La France maintient ensuite ses troupes sur place pour éviter la
reprise des combats, mais aussi pour pousser à un accord entre les
parties. En effet, au Rwanda comme dans le reste de l'Afrique, notre
politique consiste à essayer d’infléchir les comportements dans le
sens de la démocratisation recommandée à La Baule. C'est, au
Rwanda, plus nécessaire encore qu'ailleurs, car chaque camp est de
plus en plus à la merci de ses extrémistes, et les provocations et
affrontements y sont fréquents ; c'est également plus difficile, car
aussi bien chez les Hutu que chez les Tutsi, les « durs » sont décidés
à empêcher tout compromis.

François Mitterrand pense qu'il faut faire fond sur le Président
Habyarimena pour conduire le pays à évoluer. Il représente sans
conteste la majorité, mais il faudrait qu’il trouve un moyen d'associer
la minorité au pouvoir. Le 30 janvier 1991, il lui écrit que « le confit
ne peut trouver de solution durable que par un règlement négocié et
une concertation générale dans un esprit de dialogue et d'ouverture ».
Il précise les conditions qui favoriseraient ce règlement : l'ouverture
d'un dialogue direct avec toutes les composantes de Ia nation (donc
aussi avec la minorité Tutsi), l'avènement d'un État de droit respectueux des droits de l’homme, le règlement de Ia question des réfugiés.
L'insistance française donne des résultats : un cessez-le-feu est signé
en mars 1991, après six mois d’affrontements armés ; une nouvelle
constitution est adoptée en juin 1991 ; neuf partis politiques sont créés
en juillet; un gouvemement de transition conduit par un Premier
ministre issu de l'opposition est mis en place en avril 1992, en dépit

des tentatives des extrémistes des deux bords pour bloquer le processus.

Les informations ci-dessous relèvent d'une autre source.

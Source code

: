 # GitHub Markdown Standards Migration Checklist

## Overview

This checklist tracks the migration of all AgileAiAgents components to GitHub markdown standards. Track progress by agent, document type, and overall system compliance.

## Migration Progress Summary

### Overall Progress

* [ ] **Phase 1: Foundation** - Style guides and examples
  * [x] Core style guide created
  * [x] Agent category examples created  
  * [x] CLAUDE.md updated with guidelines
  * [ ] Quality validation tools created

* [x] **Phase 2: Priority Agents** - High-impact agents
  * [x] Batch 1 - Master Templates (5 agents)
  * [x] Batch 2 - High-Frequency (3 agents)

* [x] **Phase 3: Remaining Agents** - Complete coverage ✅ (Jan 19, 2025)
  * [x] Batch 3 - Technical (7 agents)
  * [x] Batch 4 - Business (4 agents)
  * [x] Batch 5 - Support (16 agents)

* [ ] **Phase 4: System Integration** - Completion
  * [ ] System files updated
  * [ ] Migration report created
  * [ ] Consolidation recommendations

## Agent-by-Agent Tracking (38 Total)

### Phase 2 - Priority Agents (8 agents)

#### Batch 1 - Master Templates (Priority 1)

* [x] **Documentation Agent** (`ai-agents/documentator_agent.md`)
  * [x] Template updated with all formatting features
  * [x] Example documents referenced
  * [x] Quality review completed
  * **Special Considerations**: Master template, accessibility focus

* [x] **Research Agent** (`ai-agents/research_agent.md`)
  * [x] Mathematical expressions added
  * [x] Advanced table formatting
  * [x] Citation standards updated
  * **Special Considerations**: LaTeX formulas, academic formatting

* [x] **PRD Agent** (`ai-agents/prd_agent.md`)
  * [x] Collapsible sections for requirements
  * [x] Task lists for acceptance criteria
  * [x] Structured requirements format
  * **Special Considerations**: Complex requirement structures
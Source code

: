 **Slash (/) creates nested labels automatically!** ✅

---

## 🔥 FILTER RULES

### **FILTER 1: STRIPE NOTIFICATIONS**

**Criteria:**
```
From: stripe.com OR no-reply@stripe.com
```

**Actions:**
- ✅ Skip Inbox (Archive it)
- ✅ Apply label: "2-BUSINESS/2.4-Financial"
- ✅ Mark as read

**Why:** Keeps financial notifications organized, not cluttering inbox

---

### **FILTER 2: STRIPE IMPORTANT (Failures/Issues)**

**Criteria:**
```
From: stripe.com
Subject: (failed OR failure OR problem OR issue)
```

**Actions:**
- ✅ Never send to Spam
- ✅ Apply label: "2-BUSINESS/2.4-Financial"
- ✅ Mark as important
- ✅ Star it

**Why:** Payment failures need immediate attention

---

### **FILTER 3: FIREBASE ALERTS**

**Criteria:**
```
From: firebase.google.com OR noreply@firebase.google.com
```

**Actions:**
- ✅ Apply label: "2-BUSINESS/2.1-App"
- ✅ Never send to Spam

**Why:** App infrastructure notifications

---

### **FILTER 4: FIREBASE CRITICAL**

En effet, les extrémistes hutu, qui veulent garder tout le pouvoir,
et les extrémistes tutsi du FPR, qui veulent le récupérer dans sa totalité, ne désarment pas, au propre comme au figuré. Au contraire !
Cette évolution positive les menace. En février 1993, le FPR lance
une nouvelle offensive armée qui tourne court, comme la première,
mais qui amène le Conseil de Sécurité à décider de déployer 80 observateurs « à la frontière entre l'Ouganda et le Rwanda, afin de vérifier
qu'aucune assistance militaire n'est apportée aux factions en lutte au
Rwanda ». Comme on le voit, l'implication ougandaise dans ces tentatives de coups d'État est une évidence pour tout le monde.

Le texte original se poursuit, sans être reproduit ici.